Work instructions:
Set down each record exactly. Omit the pictures.

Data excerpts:
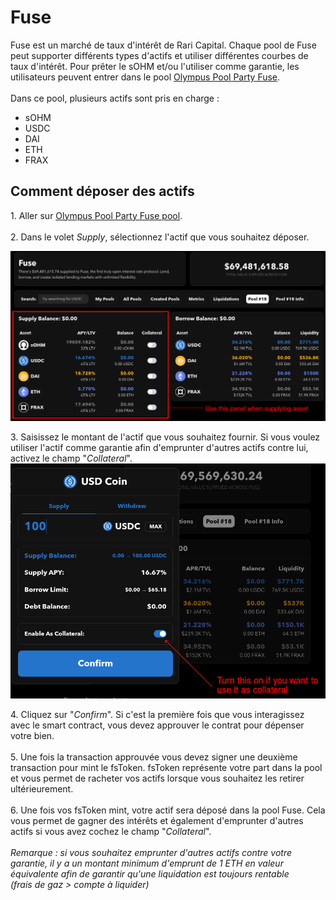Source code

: # Fuse

Fuse est un marché de taux d'intérêt de Rari Capital. Chaque pool de Fuse peut supporter différents types d'actifs et utiliser différentes courbes de taux d'intérêt. Pour prêter le sOHM et/ou l'utiliser comme garantie, les utilisateurs peuvent entrer dans le pool [Olympus Pool Party Fuse](https://app.rari.capital/fuse/pool/18). \
\
Dans ce pool, plusieurs actifs sont pris en charge :

* sOHM
* USDC
* DAI
* ETH
* FRAX

## Comment déposer des actifs

1\. Aller sur [Olympus Pool Party Fuse pool](https://app.rari.capital/fuse/pool/18).\
\
2\. Dans le volet _Supply_, sélectionnez l'actif que vous souhaitez déposer. &#x20;

![The Supply panel](../../.gitbook/assets/supply.png)

3\. Saisissez le montant de l'actif que vous souhaitez fournir. Si vous voulez utiliser l'actif comme garantie afin d'emprunter d'autres actifs contre lui, activez le champ "_Collateral_".\
![Enable as collateral](../../.gitbook/assets/collateral.png)

4\. Cliquez sur "_Confirm_". Si c'est la première fois que vous interagissez avec le smart contract, vous devez approuver le contrat pour dépenser votre bien.\
\
5\. Une fois la transaction approuvée vous devez signer une deuxième transaction pour mint le fsToken. fsToken représente votre part dans la pool et vous permet de racheter vos actifs lorsque vous souhaitez les retirer ultérieurement.\
\
6\. Une fois vos fsToken mint, votre actif sera déposé dans la pool Fuse. Cela vous permet de gagner des intérêts et également d'emprunter d'autres actifs si vous avez cochez le champ "_Collateral_".\
\
_Remarque : si vous souhaitez emprunter d'autres actifs contre votre garantie, il y a un montant minimum d'emprunt de 1 ETH en valeur équivalente afin de garantir qu'une liquidation est toujours rentable_\
_(frais de gaz > compte à liquider)_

Problem solution:
Source code

: # Fuse

Fuse est un marché de taux d'intérêt de Rari Capital. Chaque pool de Fuse peut supporter différents types d'actifs et utiliser différentes courbes de taux d'intérêt. Pour prêter le sOHM et/ou l'utiliser comme garantie, les utilisateurs peuvent entrer dans le pool [Olympus Pool Party Fuse](https://app.rari.capital/fuse/pool/18). \
\
Dans ce pool, plusieurs actifs sont pris en charge :

* sOHM
* USDC
* DAI
* ETH
* FRAX

## Comment déposer des actifs

1\. Aller sur [Olympus Pool Party Fuse pool](https://app.rari.capital/fuse/pool/18).\
\
2\. Dans le volet _Supply_, sélectionnez l'actif que vous souhaitez déposer. &#x20;

![The Supply panel](../../.gitbook/assets/supply.png)

3\. Saisissez le montant de l'actif que vous souhaitez fournir. Si vous voulez utiliser l'actif comme garantie afin d'emprunter d'autres actifs contre lui, activez le champ "_Collateral_".\
![Enable as collateral](../../.gitbook/assets/collateral.png)

4\. Cliquez sur "_Confirm_". Si c'est la première fois que vous interagissez avec le smart contract, vous devez approuver le contrat pour dépenser votre bien.\
\
5\. Une fois la transaction approuvée vous devez signer une deuxième transaction pour mint le fsToken. fsToken représente votre part dans la pool et vous permet de racheter vos actifs lorsque vous souhaitez les retirer ultérieurement.\
\
6\. Une fois vos fsToken mint, votre actif sera déposé dans la pool Fuse. Cela vous permet de gagner des intérêts et également d'emprunter d'autres actifs si vous avez cochez le champ "_Collateral_".\
\
_Remarque : si vous souhaitez emprunter d'autres actifs contre votre garantie, il y a un montant minimum d'emprunt de 1 ETH en valeur équivalente afin de garantir qu'une liquidation est toujours rentable_\
_(frais de gaz > compte à liquider)_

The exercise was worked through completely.